Interview: David Roundy of Darcs Revision Control
comforteagle writes "In the aftermath of our last interview with Tom Lord, regardless of personalities, it became apparent that the idea of decentralizing CVS is a big deal. Many mentioned darcs as an alternative to Arch. Mark Stosberg has interviewed project head-hancho David Roundy about darcs, his 'theory of patches,' what's next, and on using Haskell for the project."
I was about to post more or less the same thing you did -- that users shouldn't care what its written in but I realized as I read your post that it isn't in fact true.
How would you feel if Microsoft released the source code to MS Excel in, say, Brainf*ck?
Actually, lets say its an obscure compiled language that can't be easily translated into another language at all.

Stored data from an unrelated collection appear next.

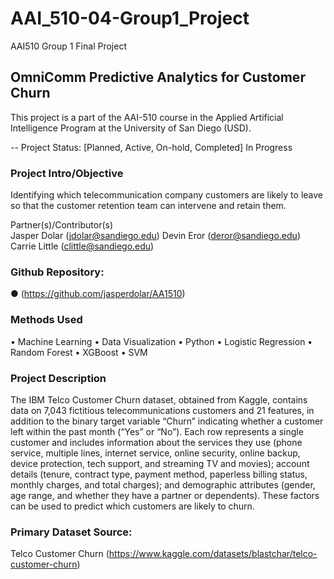 # AAI_510-04-Group1_Project

AAI510 Group 1 Final Project

## OmniComm Predictive Analytics for Customer Churn

This project is a part of the AAI-510 course in the Applied Artificial Intelligence Program at the University of San Diego (USD). 

-- Project Status: [Planned, Active, On-hold, Completed]
In Progress

### Project Intro/Objective

Identifying which telecommunication company customers are likely to leave so that the customer retention team can intervene and retain them.


Partner(s)/Contributor(s)  
Jasper Dolar (jdolar@sandiego.edu)
Devin Eror (deror@sandiego.edu)
Carrie Little (clittle@sandiego.edu)

### Github Repository: 
●	(https://github.com/jasperdolar/AA1510)

### Methods Used
•	Machine Learning
•	Data Visualization
•	Python
•	Logistic Regression 
•	Random Forest 
•	XGBoost 
•	SVM

### Project Description
The IBM Telco Customer Churn dataset, obtained from Kaggle, contains data on 7,043 fictitious telecommunications customers and 21 features, in addition to the binary target variable “Churn” indicating whether a customer left within the past month (“Yes” or “No”). Each row represents a single customer and includes information about the services they use (phone service, multiple lines, internet service, online security, online backup, device protection, tech support, and streaming TV and movies); account details (tenure, contract type, payment method, paperless billing status, monthly charges, and total charges); and demographic attributes (gender, age range, and whether they have a partner or dependents). These factors can be used to predict which customers are likely to churn.

### Primary Dataset Source: 
Telco Customer Churn
(https://www.kaggle.com/datasets/blastchar/telco-customer-churn)
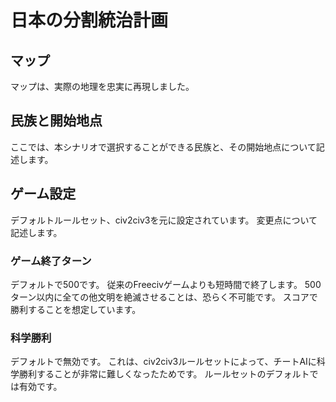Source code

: # 日本の分割統治計画
## マップ
マップは、実際の地理を忠実に再現しました。
## 民族と開始地点
ここでは、本シナリオで選択することができる民族と、その開始地点について記述します。
### 

## ゲーム設定
デフォルトルールセット、civ2civ3を元に設定されています。
変更点について記述します。
### ゲーム終了ターン
デフォルトで500です。
従来のFreecivゲームよりも短時間で終了します。
500ターン以内に全ての他文明を絶滅させることは、恐らく不可能です。
スコアで勝利することを想定しています。
### 科学勝利
デフォルトで無効です。
これは、civ2civ3ルールセットによって、チートAIに科学勝利することが非常に難しくなったためです。
ルールセットのデフォルトでは有効です。

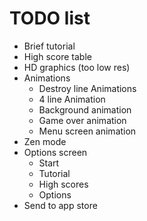 # TODO list

- Brief tutorial
- High score table
- HD graphics (too low res)
- Animations
  - Destroy line Animations
  - 4 line Animation 
  - Background animation 
  - Game over animation 
  - Menu screen animation 
- Zen mode
- Options screen
    - Start
    - Tutorial
    - High scores
    - Options
- Send to app store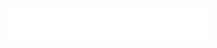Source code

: <!DOCTYPE html>
<html lang="pt-br">
<head>
    <meta charset="UTF-8">
    <meta name="viewport" content="width=device-width, initial-scale=1.0">
    <title>Meu Site</title>
    <style>
        .anuncio {
            width: 45%; /* Define a largura dos anúncios (pode ajustar conforme necessário) */
            background-color: #ffffff; /* Cor de fundo para os anúncios */
            padding: 20px; /* Espaçamento interno nos anúncios */
            box-sizing: border-box; /* Inclui padding na largura total do elemento */
            display: inline-block; /* Faz com que os anúncios fiquem lado a lado */
            margin: 10px; /* Adiciona margem entre os anúncios (pode ajustar conforme necessário) */
        }
    </style>
</head>
<body>
<iframe data-aa='2289541' src='//ad.a-ads.com/2289541?size=320x50' style='width:320px; height:50px; border:0px; padding:0; overflow:hidden; background-color: transparent;'></iframe>

</body>
</body>
</html>
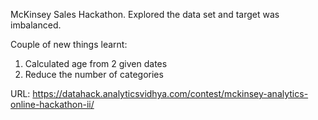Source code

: McKinsey Sales Hackathon. Explored the data set and target was imbalanced. 

Couple of new things learnt: 
1. Calculated age from 2 given dates
2. Reduce the number of categories

URL: https://datahack.analyticsvidhya.com/contest/mckinsey-analytics-online-hackathon-ii/
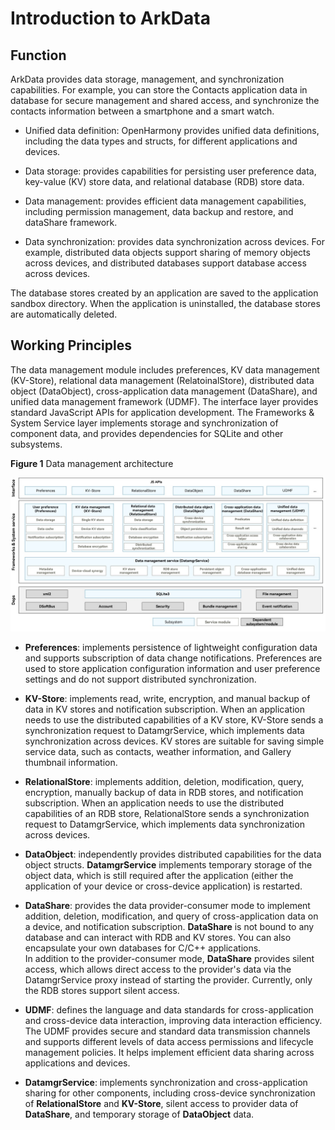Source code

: # Introduction to ArkData


## Function

ArkData provides data storage, management, and synchronization capabilities. For example, you can store the Contacts application data in database for secure management and shared access, and synchronize the contacts information between a smartphone and a smart watch.
- Unified data definition: OpenHarmony provides unified data definitions, including the data types and structs, for different applications and devices.

- Data storage: provides capabilities for persisting user preference data, key-value (KV) store data, and relational database (RDB) store data.

- Data management: provides efficient data management capabilities, including permission management, data backup and restore, and dataShare framework.

- Data synchronization: provides data synchronization across devices. For example, distributed data objects support sharing of memory objects across devices, and distributed databases support database access across devices.

The database stores created by an application are saved to the application sandbox directory. When the application is uninstalled, the database stores are automatically deleted.


## Working Principles

The data management module includes preferences, KV data management (KV-Store), relational data management (RelatoinalStore), distributed data object (DataObject), cross-application data management (DataShare), and unified data management framework (UDMF). The interface layer provides standard JavaScript APIs for application development. The Frameworks & System Service layer implements storage and synchronization of component data, and provides dependencies for SQLite and other subsystems.

**Figure 1** Data management architecture

![dataManagement](figures/dataManagement.jpg)


- **Preferences**: implements persistence of lightweight configuration data and supports subscription of data change notifications. Preferences are used to store application configuration information and user preference settings and do not support distributed synchronization.

- **KV-Store**: implements read, write, encryption, and manual backup of data in KV stores and notification subscription. When an application needs to use the distributed capabilities of a KV store, KV-Store sends a synchronization request to DatamgrService, which implements data synchronization across devices. KV stores are suitable for saving simple service data, such as contacts, weather information, and Gallery thumbnail information.

- **RelationalStore**: implements addition, deletion, modification, query, encryption, manually backup of data in RDB stores, and notification subscription. When an application needs to use the distributed capabilities of an RDB store, RelationalStore sends a synchronization request to DatamgrService, which implements data synchronization across devices.

- **DataObject**: independently provides distributed capabilities for the data object structs. **DatamgrService** implements temporary storage of the object data, which is still required after the application (either the application of your device or cross-device application) is restarted.

- **DataShare**: provides the data provider-consumer mode to implement addition, deletion, modification, and query of cross-application data on a device, and notification subscription. **DataShare** is not bound to any database and can interact with RDB and KV stores. You can also encapsulate your own databases for C/C++ applications.<br>In addition to the provider-consumer mode, **DataShare** provides silent access, which allows direct access to the provider's data via the DatamgrService proxy instead of starting the provider. Currently, only the RDB stores support silent access.

- **UDMF**: defines the language and data standards for cross-application and cross-device data interaction, improving data interaction efficiency. The UDMF provides secure and standard data transmission channels and supports different levels of data access permissions and lifecycle management policies. It helps implement efficient data sharing across applications and devices.

- **DatamgrService**: implements synchronization and cross-application sharing for other components, including cross-device synchronization of **RelationalStore** and **KV-Store**, silent access to provider data of **DataShare**, and temporary storage of **DataObject** data.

Would you be praising MS for their contribution to the community or decrying their choice of language which limits the legibility and review of the code?
Haskell is completely opaque to me (as far as debugging is concerned) although I'm sure I could learn it if I wanted to (having tucked many others under my belt already, including most recently PostScript for some reason). That opacity does change my feelings about using a program -- RMS' views and paranoias notwithstanding, his thoughts about "what if the developper dies or quits maintaining the code?" are justified.
I have expectations that people would continue to maintain a Haskell program because I've met Haskell programmers -- but not as assured as I'd be if it were written in C, PERL or even Python. (I leave Java off that list since most Java programmers seem intent on code-hiding rather than sharing).